What the exercise asks: Once the line with "台湾地区的部分镜头厂商纷纷开" is found in the data, output it and each following line exactly, up to and including the line with "为主向中高端镜片自主研发及生", and nothing before or after.

*** Task material ***

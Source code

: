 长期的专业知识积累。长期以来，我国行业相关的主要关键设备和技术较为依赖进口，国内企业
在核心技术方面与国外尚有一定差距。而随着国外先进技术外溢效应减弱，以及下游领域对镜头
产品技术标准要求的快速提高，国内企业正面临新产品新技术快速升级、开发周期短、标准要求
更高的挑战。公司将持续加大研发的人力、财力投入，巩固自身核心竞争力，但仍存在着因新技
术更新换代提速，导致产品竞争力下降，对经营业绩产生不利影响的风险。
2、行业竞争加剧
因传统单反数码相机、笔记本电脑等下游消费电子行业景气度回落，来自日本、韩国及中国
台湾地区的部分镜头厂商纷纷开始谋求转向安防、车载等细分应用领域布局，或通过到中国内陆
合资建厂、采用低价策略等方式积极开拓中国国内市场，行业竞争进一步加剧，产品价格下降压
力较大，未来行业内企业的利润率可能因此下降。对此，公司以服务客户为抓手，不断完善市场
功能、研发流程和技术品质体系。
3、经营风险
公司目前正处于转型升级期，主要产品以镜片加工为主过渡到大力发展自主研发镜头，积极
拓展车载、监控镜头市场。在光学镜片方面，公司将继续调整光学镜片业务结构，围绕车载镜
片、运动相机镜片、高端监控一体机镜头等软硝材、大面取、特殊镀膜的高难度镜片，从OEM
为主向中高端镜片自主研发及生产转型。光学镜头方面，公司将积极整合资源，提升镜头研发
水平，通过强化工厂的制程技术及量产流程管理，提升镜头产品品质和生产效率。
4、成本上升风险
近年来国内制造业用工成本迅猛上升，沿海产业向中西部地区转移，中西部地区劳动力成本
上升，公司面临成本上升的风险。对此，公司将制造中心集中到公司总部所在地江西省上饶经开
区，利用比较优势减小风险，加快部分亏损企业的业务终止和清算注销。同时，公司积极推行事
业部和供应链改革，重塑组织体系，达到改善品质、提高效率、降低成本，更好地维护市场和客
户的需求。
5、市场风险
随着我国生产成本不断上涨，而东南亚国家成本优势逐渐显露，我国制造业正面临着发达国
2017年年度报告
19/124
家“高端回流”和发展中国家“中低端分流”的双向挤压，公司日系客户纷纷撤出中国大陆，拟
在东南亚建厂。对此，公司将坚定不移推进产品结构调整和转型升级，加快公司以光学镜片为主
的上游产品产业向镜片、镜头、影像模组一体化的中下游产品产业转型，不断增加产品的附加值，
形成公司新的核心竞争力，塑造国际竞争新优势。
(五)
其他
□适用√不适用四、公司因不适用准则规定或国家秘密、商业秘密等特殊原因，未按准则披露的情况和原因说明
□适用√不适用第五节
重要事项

*** End of Task material ***

Response for this exercise:
台湾地区的部分镜头厂商纷纷开始谋求转向安防、车载等细分应用领域布局，或通过到中国内陆
合资建厂、采用低价策略等方式积极开拓中国国内市场，行业竞争进一步加剧，产品价格下降压
力较大，未来行业内企业的利润率可能因此下降。对此，公司以服务客户为抓手，不断完善市场
功能、研发流程和技术品质体系。
3、经营风险
公司目前正处于转型升级期，主要产品以镜片加工为主过渡到大力发展自主研发镜头，积极
拓展车载、监控镜头市场。在光学镜片方面，公司将继续调整光学镜片业务结构，围绕车载镜
片、运动相机镜片、高端监控一体机镜头等软硝材、大面取、特殊镀膜的高难度镜片，从OEM
为主向中高端镜片自主研发及生产转型。光学镜头方面，公司将积极整合资源，提升镜头研发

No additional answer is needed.